__WHAT YOU ARE ASKED TO DO__: Keep only the lines from the start of the data through the line containing "in Nonpublic Code", and output them exactly.

Collected data:

◇ ◇ ◇

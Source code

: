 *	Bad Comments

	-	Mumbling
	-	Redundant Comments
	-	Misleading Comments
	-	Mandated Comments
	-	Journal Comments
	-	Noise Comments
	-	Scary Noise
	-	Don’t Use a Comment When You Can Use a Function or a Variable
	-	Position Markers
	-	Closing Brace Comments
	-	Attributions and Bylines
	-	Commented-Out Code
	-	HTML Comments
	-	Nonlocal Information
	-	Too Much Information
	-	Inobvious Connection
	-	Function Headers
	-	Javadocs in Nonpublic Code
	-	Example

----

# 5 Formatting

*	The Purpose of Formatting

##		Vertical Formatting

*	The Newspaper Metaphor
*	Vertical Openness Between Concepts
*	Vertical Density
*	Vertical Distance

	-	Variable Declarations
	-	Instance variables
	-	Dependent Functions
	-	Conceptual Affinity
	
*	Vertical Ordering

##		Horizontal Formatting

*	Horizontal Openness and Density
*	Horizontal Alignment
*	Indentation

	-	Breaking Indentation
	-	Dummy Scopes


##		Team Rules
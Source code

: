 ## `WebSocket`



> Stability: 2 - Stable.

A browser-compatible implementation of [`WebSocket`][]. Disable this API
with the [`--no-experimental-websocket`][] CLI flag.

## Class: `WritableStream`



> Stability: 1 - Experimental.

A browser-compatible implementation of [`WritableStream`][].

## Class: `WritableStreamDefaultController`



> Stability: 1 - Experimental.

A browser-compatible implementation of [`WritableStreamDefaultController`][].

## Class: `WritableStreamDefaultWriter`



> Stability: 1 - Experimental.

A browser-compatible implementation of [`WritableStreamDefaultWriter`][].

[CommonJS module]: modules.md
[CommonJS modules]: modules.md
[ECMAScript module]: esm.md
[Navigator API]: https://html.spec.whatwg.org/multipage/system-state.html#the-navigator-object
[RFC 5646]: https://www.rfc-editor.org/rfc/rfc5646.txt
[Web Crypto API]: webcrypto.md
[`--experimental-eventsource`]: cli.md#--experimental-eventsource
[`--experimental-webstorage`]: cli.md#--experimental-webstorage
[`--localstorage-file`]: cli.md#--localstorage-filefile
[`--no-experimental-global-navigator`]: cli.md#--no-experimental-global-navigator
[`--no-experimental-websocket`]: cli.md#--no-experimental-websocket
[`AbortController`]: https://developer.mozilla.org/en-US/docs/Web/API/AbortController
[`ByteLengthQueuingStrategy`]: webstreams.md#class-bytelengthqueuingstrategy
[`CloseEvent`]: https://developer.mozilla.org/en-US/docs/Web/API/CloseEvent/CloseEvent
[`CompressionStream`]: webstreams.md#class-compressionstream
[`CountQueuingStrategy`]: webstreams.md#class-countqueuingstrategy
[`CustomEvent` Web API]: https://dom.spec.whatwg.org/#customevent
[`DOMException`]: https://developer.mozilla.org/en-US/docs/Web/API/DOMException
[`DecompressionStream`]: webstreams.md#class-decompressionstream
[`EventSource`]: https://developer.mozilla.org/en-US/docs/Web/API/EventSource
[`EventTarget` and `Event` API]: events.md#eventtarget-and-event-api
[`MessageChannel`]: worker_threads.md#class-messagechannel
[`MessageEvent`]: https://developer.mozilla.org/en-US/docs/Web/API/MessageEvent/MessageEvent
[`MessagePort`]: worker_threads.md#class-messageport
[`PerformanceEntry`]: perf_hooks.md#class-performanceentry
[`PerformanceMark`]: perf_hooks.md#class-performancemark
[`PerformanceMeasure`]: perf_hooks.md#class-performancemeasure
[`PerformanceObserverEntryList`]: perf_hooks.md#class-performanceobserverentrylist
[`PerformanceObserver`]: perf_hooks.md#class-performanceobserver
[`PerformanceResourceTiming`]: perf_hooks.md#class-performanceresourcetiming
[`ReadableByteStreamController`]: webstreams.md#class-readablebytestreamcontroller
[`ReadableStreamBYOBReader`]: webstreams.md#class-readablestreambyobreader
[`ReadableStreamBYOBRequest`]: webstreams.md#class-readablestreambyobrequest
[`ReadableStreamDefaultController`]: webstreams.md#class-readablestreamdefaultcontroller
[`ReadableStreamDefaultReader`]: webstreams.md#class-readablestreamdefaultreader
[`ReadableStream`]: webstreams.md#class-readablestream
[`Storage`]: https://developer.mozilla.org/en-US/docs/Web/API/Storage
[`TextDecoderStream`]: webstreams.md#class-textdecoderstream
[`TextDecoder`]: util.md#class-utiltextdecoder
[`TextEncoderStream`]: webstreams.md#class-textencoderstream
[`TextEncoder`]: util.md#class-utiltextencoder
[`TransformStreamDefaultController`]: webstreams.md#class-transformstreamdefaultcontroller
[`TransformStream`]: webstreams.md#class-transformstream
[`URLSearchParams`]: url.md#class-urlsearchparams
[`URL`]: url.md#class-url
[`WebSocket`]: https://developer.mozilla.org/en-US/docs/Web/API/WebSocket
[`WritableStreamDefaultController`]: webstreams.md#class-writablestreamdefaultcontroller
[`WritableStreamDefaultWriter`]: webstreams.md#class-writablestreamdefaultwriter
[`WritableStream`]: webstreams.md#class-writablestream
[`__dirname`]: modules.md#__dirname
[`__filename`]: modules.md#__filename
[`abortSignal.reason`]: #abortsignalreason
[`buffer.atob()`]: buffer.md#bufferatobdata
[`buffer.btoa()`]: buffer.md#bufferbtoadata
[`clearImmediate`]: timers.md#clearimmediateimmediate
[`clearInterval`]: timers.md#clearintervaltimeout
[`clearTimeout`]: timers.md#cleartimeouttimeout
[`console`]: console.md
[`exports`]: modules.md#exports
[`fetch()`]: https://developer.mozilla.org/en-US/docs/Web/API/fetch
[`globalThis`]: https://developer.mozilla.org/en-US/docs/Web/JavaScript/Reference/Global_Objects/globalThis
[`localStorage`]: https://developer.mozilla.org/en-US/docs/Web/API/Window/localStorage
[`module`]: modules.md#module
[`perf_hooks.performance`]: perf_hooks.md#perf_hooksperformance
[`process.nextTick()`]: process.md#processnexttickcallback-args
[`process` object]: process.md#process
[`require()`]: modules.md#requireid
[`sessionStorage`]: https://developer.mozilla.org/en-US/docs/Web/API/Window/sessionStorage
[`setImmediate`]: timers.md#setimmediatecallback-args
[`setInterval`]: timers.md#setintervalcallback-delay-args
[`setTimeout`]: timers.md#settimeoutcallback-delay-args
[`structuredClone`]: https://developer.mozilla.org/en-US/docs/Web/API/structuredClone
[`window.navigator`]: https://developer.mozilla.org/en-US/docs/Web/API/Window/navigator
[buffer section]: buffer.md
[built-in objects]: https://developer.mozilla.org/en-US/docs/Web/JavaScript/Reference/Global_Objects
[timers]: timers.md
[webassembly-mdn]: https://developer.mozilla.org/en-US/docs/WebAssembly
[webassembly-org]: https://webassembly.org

◇ ◇ ◇

__THE ANSWER__:
Source code

: *	Bad Comments

	-	Mumbling
	-	Redundant Comments
	-	Misleading Comments
	-	Mandated Comments
	-	Journal Comments
	-	Noise Comments
	-	Scary Noise
	-	Don’t Use a Comment When You Can Use a Function or a Variable
	-	Position Markers
	-	Closing Brace Comments
	-	Attributions and Bylines
	-	Commented-Out Code
	-	HTML Comments
	-	Nonlocal Information
	-	Too Much Information
	-	Inobvious Connection
	-	Function Headers
	-	Javadocs in Nonpublic Code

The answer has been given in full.